Variations in shape of the mandible were seen in the modes of the SSM. Mode 1 described the variations in shape between the intercondylar angle and distance, mode 2 of the gonial angle and symphysis length, mode 3 described the variations in shape and position of the condyle and mode 4 was associated with the coronoid process. Calculations of the maximum and average distances of the point cloud of the original missing bone part to the estimated shapes illustrated that both mirroring of the healthy side and SSM resulted in the closest estimation. No significance was found between the two methods. Limitations of the mirroring method in relation to the locations of the defects, resulted in the use of SSM for the design of the implant. Topology optimization resulted in optimized implant frames that were located at lateral inferior sides of the implants for both volume constraints and biting tasks.

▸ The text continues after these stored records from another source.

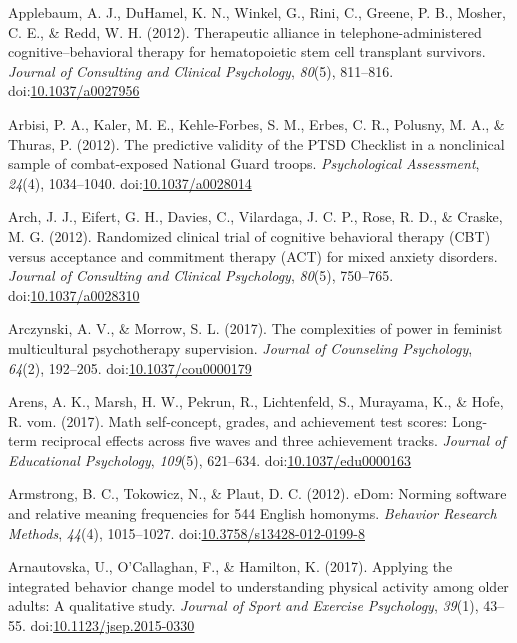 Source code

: \documentclass[english,man]{apa6}
\begin{document}
\hypertarget{ref-Applebaum2012}{}
Applebaum, A. J., DuHamel, K. N., Winkel, G., Rini, C., Greene, P. B.,
Mosher, C. E., \& Redd, W. H. (2012). Therapeutic alliance in
telephone-administered cognitive--behavioral therapy for hematopoietic
stem cell transplant survivors. \emph{Journal of Consulting and Clinical
Psychology}, \emph{80}(5), 811--816.
doi:\href{https://doi.org/10.1037/a0027956}{10.1037/a0027956}

\hypertarget{ref-Arbisi2012}{}
Arbisi, P. A., Kaler, M. E., Kehle-Forbes, S. M., Erbes, C. R., Polusny,
M. A., \& Thuras, P. (2012). The predictive validity of the PTSD
Checklist in a nonclinical sample of combat-exposed National Guard
troops. \emph{Psychological Assessment}, \emph{24}(4), 1034--1040.
doi:\href{https://doi.org/10.1037/a0028014}{10.1037/a0028014}

\hypertarget{ref-Arch2012}{}
Arch, J. J., Eifert, G. H., Davies, C., Vilardaga, J. C. P., Rose, R.
D., \& Craske, M. G. (2012). Randomized clinical trial of cognitive
behavioral therapy (CBT) versus acceptance and commitment therapy (ACT)
for mixed anxiety disorders. \emph{Journal of Consulting and Clinical
Psychology}, \emph{80}(5), 750--765.
doi:\href{https://doi.org/10.1037/a0028310}{10.1037/a0028310}

\hypertarget{ref-Arczynski2017}{}
Arczynski, A. V., \& Morrow, S. L. (2017). The complexities of power in
feminist multicultural psychotherapy supervision. \emph{Journal of
Counseling Psychology}, \emph{64}(2), 192--205.
doi:\href{https://doi.org/10.1037/cou0000179}{10.1037/cou0000179}

\hypertarget{ref-Arens2017}{}
Arens, A. K., Marsh, H. W., Pekrun, R., Lichtenfeld, S., Murayama, K.,
\& Hofe, R. vom. (2017). Math self-concept, grades, and achievement test
scores: Long-term reciprocal effects across five waves and three
achievement tracks. \emph{Journal of Educational Psychology},
\emph{109}(5), 621--634.
doi:\href{https://doi.org/10.1037/edu0000163}{10.1037/edu0000163}

\hypertarget{ref-Armstrong2012}{}
Armstrong, B. C., Tokowicz, N., \& Plaut, D. C. (2012). eDom: Norming
software and relative meaning frequencies for 544 English homonyms.
\emph{Behavior Research Methods}, \emph{44}(4), 1015--1027.
doi:\href{https://doi.org/10.3758/s13428-012-0199-8}{10.3758/s13428-012-0199-8}

\hypertarget{ref-Arnautovska2017}{}
Arnautovska, U., O'Callaghan, F., \& Hamilton, K. (2017). Applying the
integrated behavior change model to understanding physical activity
among older adults: A qualitative study. \emph{Journal of Sport and
Exercise Psychology}, \emph{39}(1), 43--55.
doi:\href{https://doi.org/10.1123/jsep.2015-0330}{10.1123/jsep.2015-0330}
\end{document}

Small differences were seen in the exact location of the crossing of the implant frame. FEM results suggested correct maintenance of stress concentrations and displacements, when compared to the healthy intact mandible. It was suggested that the initial implant shape influences the optimized outcome. Different mandibles resulted in unique optimized implant frames, making the outcome patient specific. The workflow created in this study can be used as a proof of concept for the design and optimization of patient-specific implants for mandible reconstruction, which can easily be manufactured using additive manufacturing processes.